| Assignment |
The word "margin" may appear in some lines of the data; copy every such line.

| Records for this exercise |
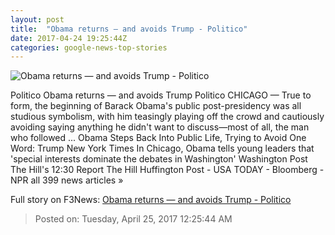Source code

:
 ```yaml
---
layout: post
title:  "Obama returns — and avoids Trump - Politico"
date: 2017-04-24 19:25:44Z
categories: google-news-top-stories
---
```


![Obama returns — and avoids Trump - Politico](http://v.politico.com/images/1155968404/201704/3710/1155968404_5409431149001_5409429829001-vs.jpg?pubId=1155968404)

Politico Obama returns — and avoids Trump Politico CHICAGO — True to form, the beginning of Barack Obama's public post-presidency was all studious symbolism, with him teasingly playing off the crowd and cautiously avoiding saying anything he didn't want to discuss—most of all, the man who followed ... Obama Steps Back Into Public Life, Trying to Avoid One Word: Trump New York Times In Chicago, Obama tells young leaders that 'special interests dominate the debates in Washington' Washington Post The Hill's 12:30 Report The Hill Huffington Post - USA TODAY - Bloomberg - NPR all 399 news articles »


Full story on F3News: [Obama returns — and avoids Trump - Politico](http://www.f3nws.com/n/vSNN2C)

> Posted on: Tuesday, April 25, 2017 12:25:44 AM
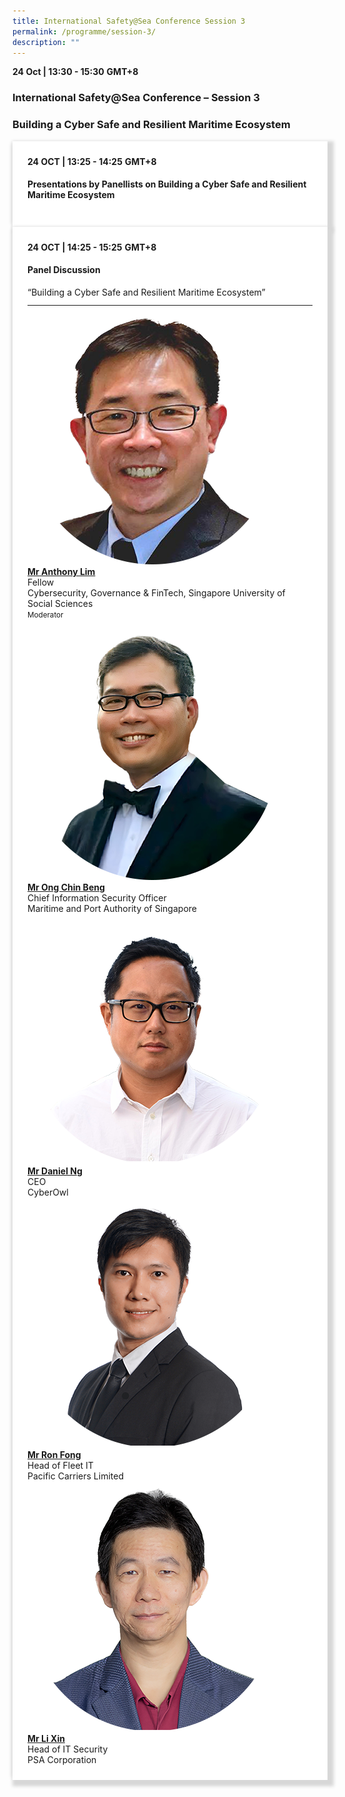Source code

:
```yaml
---
title: International Safety@Sea Conference Session 3
permalink: /programme/session-3/
description: ""
---
```

<div>
  <b>24 Oct | 13:30 - 15:30</b>&nbsp;<b>GMT+8</b>
  <h3>International Safety@Sea Conference – Session 3</h3>
	<h3>Building a Cyber Safe and Resilient Maritime Ecosystem</h3>
</div>



<section>
  <div class="bp-container is-fluid">
    <div class="row">
      <div class="col is-full"> 
        <div class="row">
          <div class="col is-12">
            <div class="border bg-light h-100 position-relative">
              <div class="p-4">
                <div class="programme-time"><b>24 OCT | 13:25 - 14:25</b>&nbsp;<b>GMT+8</b></div>
                <h4 class="programme-title">Presentations by Panellists on Building a Cyber Safe and Resilient Maritime Ecosystem</h4>
              </div>
            </div>
          </div>
        </div>
      </div>
    </div>
  </div>
</section>

<section>
<div class="bp-container is-fluid">
<div class="row">
<div class="col is-full">
<div class="row">
<div class="col is-12">
<div class="border bg-light h-100 position-relative">
<div class="p-4">
<div class="programme-time"><strong>24 OCT | 14:25 - 15:25</strong>&nbsp;<strong>GMT+8</strong></div>
<h4 class="programme-title">Panel Discussion</h4>
	“Building a Cyber Safe and Resilient Maritime Ecosystem”	
<hr class="my-3 border-primary">
<div class="speakers px-2">
<div class="row">
<div class="col is-6 prog-speaker">
<div class="row">
	<div class="col is-4"><img class="speaker-image mb-4" src="/images/Speakers_23/Session3/anthony%20lim.png" alt="anthony%20lim"></div>
<div class="col is-8">
<div class="speaker-name text-ellipsis"><strong><a class="speaker-name text-ellipsis" href="/anthony-lim/" rel="noopener">Mr Anthony Lim</a></strong></div>
<div class="text-ellipsis speaker-position">Fellow</div>
<div class="text-ellipsis speaker-company">Cybersecurity, Governance &amp; FinTech, Singapore University of Social Sciences</div>
<div class="speaker-role text-ellipsis text-muted"><small>Moderator</small></div>
</div>
</div>
</div>
<div class="col is-6 prog-speaker">&nbsp;</div>
</div>
<div class="row">
<div class="col is-6 prog-speaker">
<div class="row">
	<div class="col is-4"><img class="speaker-image mb-4" src="/images/Speakers_23/Session3/ong%20chin%20beng-.png" alt="ong%20chin%20beng"></div>
<div class="col is-8">
<div class="speaker-name text-ellipsis"><strong><a class="speaker-name text-ellipsis" href="/ong-chin-beng/" rel="noopener">Mr Ong Chin Beng</a></strong></div>
<div class="text-ellipsis speaker-position">Chief Information Security Officer</div>
<div class="text-ellipsis speaker-company">Maritime and Port Authority of Singapore</div>
</div>
</div>
</div>


<div class="col is-6 prog-speaker">

<div class="row">
	<div class="col is-4"><img class="speaker-image mb-4" src="/images/Speakers_23/Session3/daniel%20ng.png" alt="daniel%20ng"></div>
<div class="col is-8">
<div class="speaker-name text-ellipsis"><strong><a class="speaker-name text-ellipsis" href="/daniel-ng/" rel="noopener">Mr Daniel Ng</a></strong></div>
<div class="text-ellipsis speaker-position">CEO</div>
<div class="text-ellipsis speaker-company">CyberOwl</div>
</div>
</div>

</div>
</div>
<div class="row">

<div class="col is-6 prog-speaker">

<div class="row">
	<div class="col is-4"><img class="speaker-image mb-4" src="/images/Speakers_23/Session3/ron%20fong-min.png" alt="ron%20fong-min"></div>
<div class="col is-8">
<div class="speaker-name text-ellipsis"><strong><a class="speaker-name text-ellipsis" href="/ron-fong/" rel="noopener">Mr Ron Fong</a></strong></div>
<div class="text-ellipsis speaker-position">Head of Fleet IT</div>
<div class="text-ellipsis speaker-company">Pacific Carriers Limited</div>
</div>
</div>


</div>

<div class="col is-6 prog-speaker">
<div class="row">
	<div class="col is-4"><img class="speaker-image mb-4" src="/images/Speakers_23/Session3/li%20xin.png" alt="li%20xin"></div>
<div class="col is-8">
<div class="speaker-name text-ellipsis"><strong><a class="speaker-name text-ellipsis" href="/li-xin/" rel="noopener">Mr Li Xin</a></strong></div>
<div class="text-ellipsis speaker-position">Head of IT Security</div>
<div class="text-ellipsis speaker-company">PSA Corporation</div>
</div>
</div>
</div>




</div>

</div>
</div>
</div>
</div>
</div>
</div>
</div>
</div>
</section>
	
	
	
<style type="text/css"> 

	
	hr.my-3{
margin-top: 0.75rem;	
	}

    .is-left{
      text-align: left;
    }
    .content h4{
      font-weight: 500; 
      color: #337B9A !important;
      margin-top: 1rem;
    }
    .bg-light {
      background-color: #fff !important;
      box-shadow: 5px 5px 5px 5px rgb(215 215 215), -5px 0 6px -4px rgb(215 215 215);
    }
    .p-4 {
      padding: 1.5rem!important;
    }
  .content a {text-decoration:none;}
	.content h3 { margin-top: 1rem;}
</style>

| Result for this task |
margin-top: 0.75rem;	
      margin-top: 1rem;
	.content h3 { margin-top: 1rem;}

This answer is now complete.